EXERCISE AIM: Your answer should be the lines of the material that include the word "commit".

MATERIAL TO PROCESS:
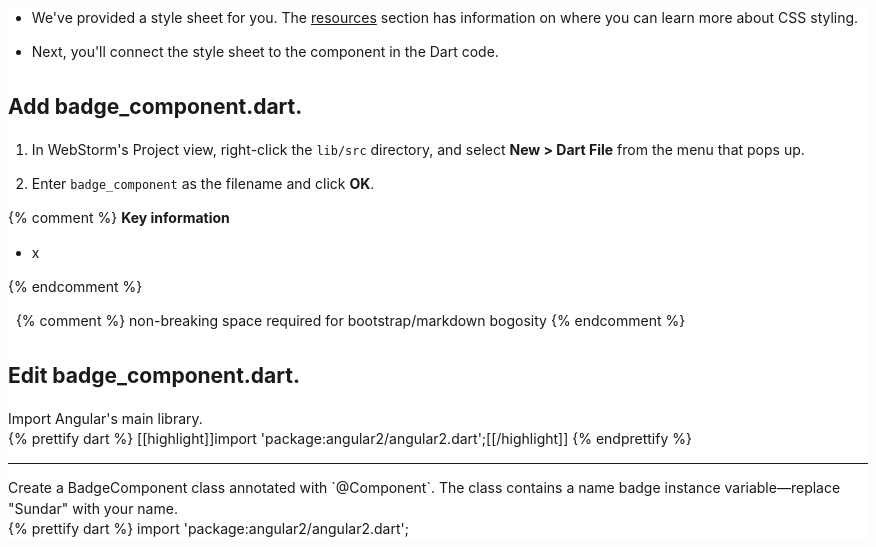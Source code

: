 * We've provided a style sheet for you. The [resources](resources.html)
  section has information on where you can learn more about CSS
  styling.

* Next, you'll connect the style sheet to the component in the Dart
  code.

</div></div>

## <i class="fa fa-anchor"> </i> Add badge_component.dart.

<div class="row"> <div class="col-md-7" markdown="1">

<div class="trydart-step-details" markdown="1">

1. In WebStorm's Project view,
   right-click the `lib/src` directory, and
   select **New > Dart File** from the menu that pops up.

1. Enter `badge_component` as the filename and click **OK**.

</div>

</div> <div class="col-md-5" markdown="1">

{% comment %}
<i class="fa fa-key key-header"> </i> <strong> Key information </strong>

* x

{% endcomment %}

&nbsp; {% comment %} non-breaking space required for bootstrap/markdown bogosity {% endcomment %}
</div> </div>

## <i class="fa fa-anchor"> </i> Edit badge_component.dart.

<div class="trydart-step-details" markdown="1">
Import Angular's main library.
</div>

<div class="row"> <div class="col-md-7" markdown="1">

<div class="trydart-step-details" markdown="1">
{% prettify dart %}
[[highlight]]import 'package:angular2/angular2.dart';[[/highlight]]
{% endprettify %}
</div>

<hr>

<div class="trydart-step-details" markdown="1">
Create a BadgeComponent class annotated with
`@Component`. The class contains a name badge
instance variable&mdash;replace "Sundar" with your name.
</div>

<div class="trydart-step-details" markdown="1">
{% prettify dart %}
import 'package:angular2/angular2.dart';
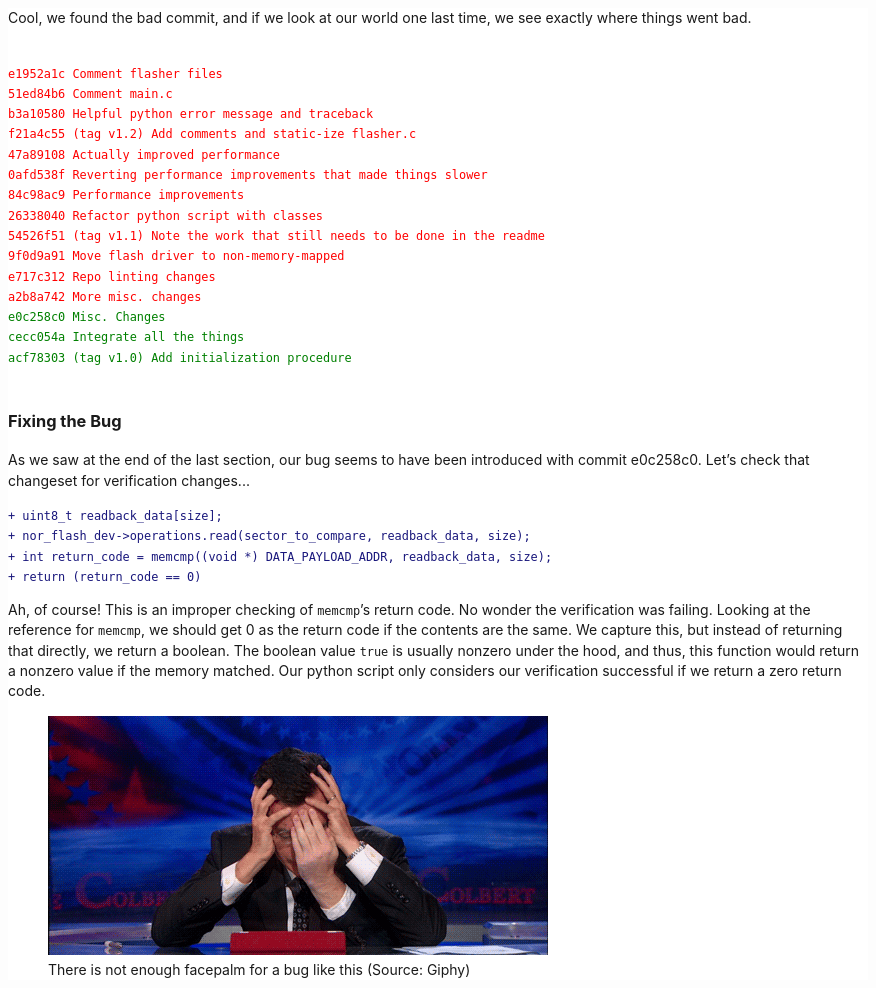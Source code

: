 Cool, we found the bad commit, and if we look at our world one last time, we
see exactly where things went bad.

<div class='highlighter-rouge'>
<div class='highlight'>
<pre>
<code>
<span style="color:red;">e1952a1c Comment flasher files</span>
<span style="color:red;">51ed84b6 Comment main.c</span>
<span style="color:red;">b3a10580 Helpful python error message and traceback</span>
<span style="color:red;">f21a4c55 (tag v1.2) Add comments and static-ize flasher.c</span>
<span style="color:red;">47a89108 Actually improved performance</span>
<span style="color:red;">0afd538f Reverting performance improvements that made things slower</span>
<span style="color:red;">84c98ac9 Performance improvements</span>
<span style="color:red;">26338040 Refactor python script with classes</span>
<span style="color:red;">54526f51 (tag v1.1) Note the work that still needs to be done in the readme</span>
<span style="color:red;">9f0d9a91 Move flash driver to non-memory-mapped</span>
<span style="color:red;">e717c312 Repo linting changes</span>
<span style="color:red;">a2b8a742 More misc. changes</span>
<span style="color:green;">e0c258c0 Misc. Changes</span>
<span style="color:green;">cecc054a Integrate all the things</span>
<span style="color:green;">acf78303 (tag v1.0) Add initialization procedure</span>
</code>
</pre>
</div>
</div>

### Fixing the Bug
As we saw at the end of the last section, our bug seems to have been introduced
with commit e0c258c0. Let’s check that changeset for verification changes...

```diff
+ uint8_t readback_data[size];
+ nor_flash_dev->operations.read(sector_to_compare, readback_data, size);
+ int return_code = memcmp((void *) DATA_PAYLOAD_ADDR, readback_data, size);
+ return (return_code == 0)
```

Ah, of course! This is an improper checking of `memcmp`’s return code. No wonder
the verification was failing. Looking at the reference for `memcmp`, we should
get 0 as the return code if the contents are the same. We capture this, but
instead of returning that directly, we return a boolean. The boolean value
`true` is usually nonzero under the hood, and thus, this function would return
a nonzero value if the memory matched. Our python script only considers our
verification successful if we return a zero return code.

<figure>
  <img src="/img/git-bisect/colbert.gif" />
  <figcaption>There is not enough facepalm for a bug like this (Source: Giphy)</figcaption>
</figure>


[^mercurial_bisect]: [Bisecting with Mercurial](https://www.mercurial-scm.org/repo/hg/help/bisect)
[^cvs_bisect]: [Bisecting with CVS](https://wingolog.org/archives/2006/01/20/cvs-bisect)
[^svn_bisect]: [Bisecting with Subversion](https://linux.die.net/man/1/svn-bisect)
[^atlassian_merge]: [Atlassian Git Tutorial - Git Merge](https://www.atlassian.com/git/tutorials/using-branches/git-merge)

EXERCISE ANSWER:
: Cool, we found the bad commit, and if we look at our world one last time, we
with commit e0c258c0. Let’s check that changeset for verification changes...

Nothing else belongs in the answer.